The only exhibitions that count are those organised under the auspices of the Bureau International des Expositions. These are the enormous ones typically named like "Expo (year) (city)". For example, Expo 2020 Dubai was six months long, had 24 million visitors, and covered 438 hectares. If the event is not one of these, then the applicant does not get the benefit of the grace period.
The grace period also only applies to disclosures at the event, or in consequence of it (e.g. media coverage from journalists who saw the invention). It does not mean that the inventor has carte blanche to display the thing at other events, show it off on TV, create a public website about it, etc. So the language in the question about "get the patent waiver kicking" is not quite right. A professional legal advisor could say more about ways to go public.
The Patent Rules cover, in Rule 5 and Rule 67, some procedural matters in relation to disclosure at exhibitions. These essentially answer the subsidiary question about "how does one indicate to the patent officer that the technology presented was indeed mine?" - the organizer of the exhibition will certify that whatever was displayed, is indeed the invention for which the patent is sought.
For the inventor to "display" the invention for the purposes of the grace period, it is not required for the inventor to be physically present at the event, pointing at interesting features of the invention. The point is that the public has seen the thing. If the inventor is asking somebody else to explain the technology on their behalf, then it would be prudent to consult an IP lawyer about the terms. Hopefully, there is one in the picture anyway.
In detail
The question refers to the novelty rules in the Patents Act 1977, s. 2. An invention's novelty is assessed against "the state of the art" as of the time a patent application is made. If material has been put into the public domain, then it forms part of the state of the art. So normally, exhibiting an invention in public would compromise whether it can be considered "novel" later on. But one of the exceptions is a grace period if that takes place no more than six months before making the application, for certain qualifying events only. The wording in 2(4)(c) is that:
the disclosure was due to, or made in consequence of the inventor displaying the invention at an international exhibition and the applicant states, on filing the application, that the invention has been so displayed and also, within the prescribed period, files written evidence in support of the statement complying with any prescribed conditions.

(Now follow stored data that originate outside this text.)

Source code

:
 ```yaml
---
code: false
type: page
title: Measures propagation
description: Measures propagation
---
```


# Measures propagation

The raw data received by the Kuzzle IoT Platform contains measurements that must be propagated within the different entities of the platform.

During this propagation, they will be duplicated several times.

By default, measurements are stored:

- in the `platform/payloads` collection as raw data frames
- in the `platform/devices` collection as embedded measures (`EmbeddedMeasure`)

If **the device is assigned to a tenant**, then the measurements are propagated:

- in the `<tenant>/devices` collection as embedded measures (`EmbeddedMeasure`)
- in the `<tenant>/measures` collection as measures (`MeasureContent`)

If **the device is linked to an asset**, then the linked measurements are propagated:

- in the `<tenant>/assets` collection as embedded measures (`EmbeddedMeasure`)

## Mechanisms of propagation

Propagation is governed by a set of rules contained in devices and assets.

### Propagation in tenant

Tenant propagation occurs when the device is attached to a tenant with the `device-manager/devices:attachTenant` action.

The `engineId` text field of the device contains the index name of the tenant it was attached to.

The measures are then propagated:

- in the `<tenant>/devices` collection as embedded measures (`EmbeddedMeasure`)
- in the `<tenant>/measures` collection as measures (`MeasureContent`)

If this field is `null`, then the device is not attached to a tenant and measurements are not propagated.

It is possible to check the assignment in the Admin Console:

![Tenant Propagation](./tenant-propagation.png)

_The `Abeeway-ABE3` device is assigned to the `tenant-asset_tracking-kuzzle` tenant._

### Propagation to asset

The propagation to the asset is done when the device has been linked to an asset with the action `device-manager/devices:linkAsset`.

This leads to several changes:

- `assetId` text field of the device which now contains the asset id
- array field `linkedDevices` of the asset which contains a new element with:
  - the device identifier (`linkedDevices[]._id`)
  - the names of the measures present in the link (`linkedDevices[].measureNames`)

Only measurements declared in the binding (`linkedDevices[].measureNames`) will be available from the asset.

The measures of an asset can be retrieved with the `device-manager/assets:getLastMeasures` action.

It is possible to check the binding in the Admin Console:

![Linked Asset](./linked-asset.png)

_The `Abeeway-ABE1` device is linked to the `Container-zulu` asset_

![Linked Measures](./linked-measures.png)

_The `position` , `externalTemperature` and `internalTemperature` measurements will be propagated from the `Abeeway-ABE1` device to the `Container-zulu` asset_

So what is an "international exhibition"? Well, the 1977 Act was made in part because the UK had signed the European Patent Convention in 1973. That treaty says in Article 55 that a disclosure of an invention is to be discounted, within a six-month grace period, if:
the applicant or his legal predecessor has displayed the invention at an official, or officially recognised, international exhibition falling within the terms of the Convention on international exhibitions signed at Paris on 22 November 1928 and last revised on 30 November 1972
That is reflected in domestic law by section 130 of the 1977 Act, which defines "international exhibition" in just the same way. The IPO Manual of Patent Practice confirms (p74) that:
Only an exhibition which falls within the terms of the 1928 Convention on
International Exhibitions (as modified by the 1951 Protocol) is regarded as an international
exhibition. Such an exhibition has to satisfy stringent conditions; for example, it must run for
at least three weeks, and invitations to participate must be issued at government level
through diplomatic channels. A statement published in the Patents Journal that an exhibition
constitutes an international exhibition within the meaning of the Convention is conclusive
evidence of that fact. Regularly held events and trade fairs organised by particular
industries are unlikely to qualify.
Why just these events?
There is a long connection between these expos and IP law. The Vienna World's Fair of 1873 had some delegates refuse to exhibit their inventions, because they were worried that they would lose patent rights under Austro-Hungarian law at the time. When the Paris Convention was agreed in 1883, it included an article according temporary protection for inventions shown at these expositions. Because of the prestige of expos and the existing international structure around them, the concept of protection has been carried forward through the 1973 treaty and to the present day.